What do the results look like? The official final results are not available so far. The turnout was high and the national count will show a convincing "Yes" vote. However, there is a rule that if in at least 3 out of 18 provinces more than two thirds of the voters vote "No", the constitution is rejected.

The "No" vote was expected in the provinces where the Sunni Arabs have a majority - especially Ninevah and Diyala. However, unless there has been some kind of fraud in these areas, they voted "Yes"! However, there are two provinces - western Anbar around Fallujah and central Salahuddin - which have already voted a clear "No". The question is whether a third province will join these two.

Noah Feldman

If the constitution passes, it will be most importantly a victory for the Iraqi people. Second of all, it will be a victory for people like Noah Feldman. Noah - a full professor of law at N.Y.U. - who is now generally accepted to be a rising legal star was a Junior Fellow in the Society of Fellows until 2003 and was chosen by the Bush administration to be the main U.S. brain behind the creation of the new Iraqi constitution. My understanding is that Noah is actually a de facto author of the current provisional laws only, but I guess that he will feel happy if his laws are superseded by a more authentic constitution.

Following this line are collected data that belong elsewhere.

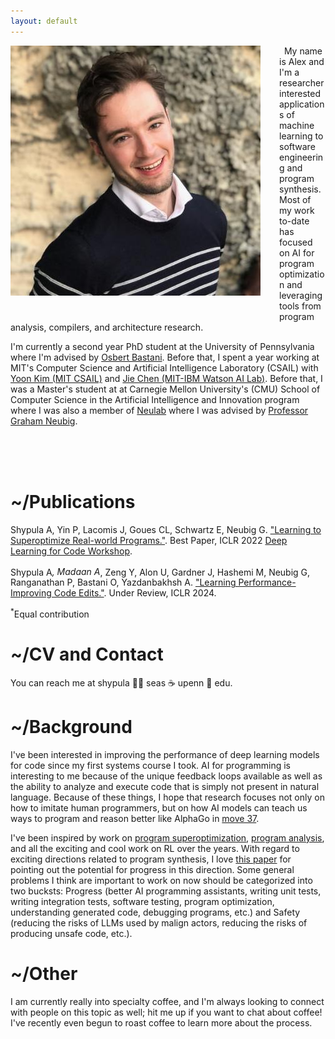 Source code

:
 ```yaml
---
layout: default
---
```


<img align="left" src="assets/images/Photo.jpeg" style="padding-right: 30px; padding-bottom: 30px;">
&nbsp;  
My name is Alex and I'm a researcher interested applications of machine learning to software engineering and program synthesis. Most of my work to-date has focused on AI for program optimization and leveraging tools from program analysis, compilers, and architecture research. 

I'm currently a second year PhD student at the University of Pennsylvania where I'm advised by [Osbert Bastani](https://obastani.github.io/). Before that, I spent a year working at MIT's Computer Science and Artificial Intelligence Laboratory (CSAIL) with [Yoon Kim (MIT CSAIL)](https://people.csail.mit.edu/yoonkim/) and [Jie Chen (MIT-IBM Watson AI Lab)](https://jiechenjiechen.github.io/). Before that, I was a Master's student at at Carnegie Mellon University's (CMU) School of Computer Science in the Artificial Intelligence and Innovation program where I was also a member of [Neulab](https://www.cs.cmu.edu/~neulab/index.html) where I was advised by [Professor Graham Neubig](http://www.phontron.com/). 


&nbsp;  
&nbsp;  
&nbsp;  

# \~/Publications



Shypula A, Yin P, Lacomis J, Goues CL, Schwartz E, Neubig G. ["Learning to Superoptimize Real-world Programs."](https://arxiv.org/abs/2109.13498). Best Paper, ICLR 2022 [Deep Learning for Code Workshop](https://dl4c.github.io/).

Shypula A<sup>*</sup>, Madaan A<sup>*</sup>, Zeng Y, Alon U, Gardner J, Hashemi M, Neubig G, Ranganathan P, Bastani O, Yazdanbakhsh A. ["Learning Performance-Improving Code Edits."](https://openreview.net/forum?id=ix7rLVHXyY). Under Review, ICLR 2024. 

<sup>*</sup>Equal contribution

# \~/CV and Contact

<!-- If you would like the most recent copy of my CV, you can locate it [here](assets/cv_shypula_2021_phd.pdf).  -->

You can reach me at shypula 👨‍💻 seas ☕ upenn 🚴 edu. 

# \~/Background 

I've been interested in improving the performance of deep learning models for code since my first systems course I took. AI for programming is interesting to me because of the unique feedback loops available as well as the ability to analyze and execute code that is simply not present in natural language. Because of these things, I hope that research focuses not only on how to imitate human programmers, but on how AI models can teach us ways to program and reason better like AlphaGo in [move 37](https://en.wikipedia.org/wiki/AlphaGo_versus_Lee_Sedol#Game_2). 

I've been inspired by work on [program superoptimization](https://arxiv.org/pdf/1211.0557.pdf), [program analysis](https://cmu-program-analysis.github.io/2023/index.html), and all the exciting and cool work on RL over the years. With regard to exciting directions related to program synthesis, I love [this paper](https://arxiv.org/abs/2207.14502) for pointing out the potential for progress in this direction. Some general problems I think are important to work on now should be categorized into two bucksts: Progress (better AI programming assistants, writing unit tests, writing integration tests, software testing, program optimization, understanding generated code, debugging programs, etc.) and Safety (reducing the risks of LLMs used by malign actors, reducing the risks of producing unsafe code, etc.). 

<!-- The spark for me came when I was writing the malloc systems code for CMU's intro to system's course. It was highly error-prone, it required careful programming skill, and its performance relied on increasingly complex use of data structures from implicit lists, to linked lists, to binned linked-lists. Nevertheless, we had a large test suite that would estimate the performance of our storage allocator and provide feedback as if it were an RL environment. I wondered, "could an artificially intelligent agent learn to write code like this from scratch," re-discover classic data structures, and teach us something new? I thought it was compelling, becuase the agent would have to write programs to explain its choices, which would be more interpretable than, say, a black-box neural network.  -->

<!-- Programming is an extremely difficult and error prone task that takes many years of training and education to master: we need to create tools to lower the barriers-to-entry and democratize this amazing technology. I'm interested in how we can create machines that can write programs and design computer systems in ways that help engineers in their day-to-day work. They should help humans in their day-to-day programming tasks and every now, and then, teach us something new.  -->

<!-- Writing programs is a hard task for an AI system, because the discrete search space for programs is huge and sparse (due to the brittleness of syntax and sensitivity of semantics).  -->

<!-- I think AI on programming languages is interesting in relation to other domains like natural languages, because we can execute code and use static analysis tools on code. So, in relation to some of these other domains, we have rich representations and feedback mechanisms that we can leverage. Moreover, there may exist many tools developed by Programming Languages, Compilers, and Software Engineering community that may also both beneficial to designing these AI coding systems, possibly in ways that have not yet been conceived yet. Lastly, programs and logic are effective at computing certain kinds of things and are more interpretable than black box neural networks: they have interesting promise as components in interpretable and robust AI systems and possibly in tasks that require complex / multi-hop reasoning.  -->

<!-- On the path to get there, there are lots of super interesting and useful problems to explore in neural program synthesis / neural program modeling and software engineering.  -->

<!-- Before my research career, I majored in Business at NYU's Stern School of Business and studied Chinese. I loved learning Chinese, because for some reason as a kid, I thought it required some kind of superintelligence to learn: it taught me that discipline, a love of learning, and time are truly the ingredients to master anything.  -->


<!-- It was when I worked at IBM and saw the potential of deep learning to change our daily lives: from how we write programs, solve problems, and run drive-thrus, that I made the leap to devote my life to AI research and its applications. It has taken a lot of work, but I haven't looked back once.  -->

# \~/Other

I am currently really into specialty coffee, and I'm always looking to connect with people on this topic as well; hit me up if you want to chat about coffee! I've recently even begun to roast coffee to learn more about the process. 

<!-- 
Besides CS research, I like walking up big, tall, snowy things: some mountains on my list are (in increasing altidude) [Mt. Rainier](https://en.wikipedia.org/wiki/Mount_Rainier), [Denali](https://en.wikipedia.org/wiki/Denali), [Aconcagua](https://en.wikipedia.org/wiki/Aconcagua), and [Cho Oyu](https://en.wikipedia.org/wiki/Cho_Oyu). Here are [some photos](baker.md) of me doing a (very) stochastic gradient ascent on a practice rescue line in a crevasse on Mt. Baker.  -->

Imagine: Noah who is an American Jew and a Democrat is sent by the G.O.P. administration to Iraq where he had to work with the Iraqis and more or less dictate them how their new crucial document should look like. I must say that I am impressed already by the very fact that they have not killed him (and also grateful, of course). Noah believes that democracy is compatible with Islam, he wrote a book based on this (controversial) basic idea, and it was one of the reasons why he was viewed as an authority. The developments in Iraq have so far been less encouraging than what I have hoped for (and what Noah has hoped for, I think), but all these things may improve substantially in the very near future.

#### 1 comment:

1. Whether the Iraqis voted up or voted down the new draft constitution. Either way it's their victory since it's their vote for a "yes" or their vote for a "no".

I suspect you have had a chance to actually read the exact content of the constitution and studied what it says, before jumping to automatically decide that a "yes" is always necessarily better than "no". Here it is, if you want to bother spend some time reading it, before saying anything about it.

In my opinion, this is one piece of crap awfully drafted, and surely does not look like a piece of constitution of a soverign country. That opinion is derived without any consideration of political point of view or bias one way or another.

The US constitution starts with "We the people". There is no "We" in this Iraqis one. How could you expect a "We" for something drafted by a foreigner, in a country under foreign occupation?

It authorize protection against terrorism, extremism, and catastrophes, but does not meantion "foreign invasion". Of course Iraq has no right to protect the integrity of its sovereignty against either foreign invasion or internal secession. In the later case, the right to secession is explicitly granted and actions against such secession is explicitly prohibited.

The government shall have complete monopoly over mails and communication networks. Uh oh. So much for freedom of communication.

Taxation is only levied from citizens. In another word, foreign personel or foreign interests are waived in taxation. It's awful enough if it is just a careless ommission, much worse if it is intended so.

Overall the whole constitution is very empty, other than some decorative words about human rights etc. It's good poetry, but not an integral piece of a constitution of a country of 25 million. Too many important things are totally missing.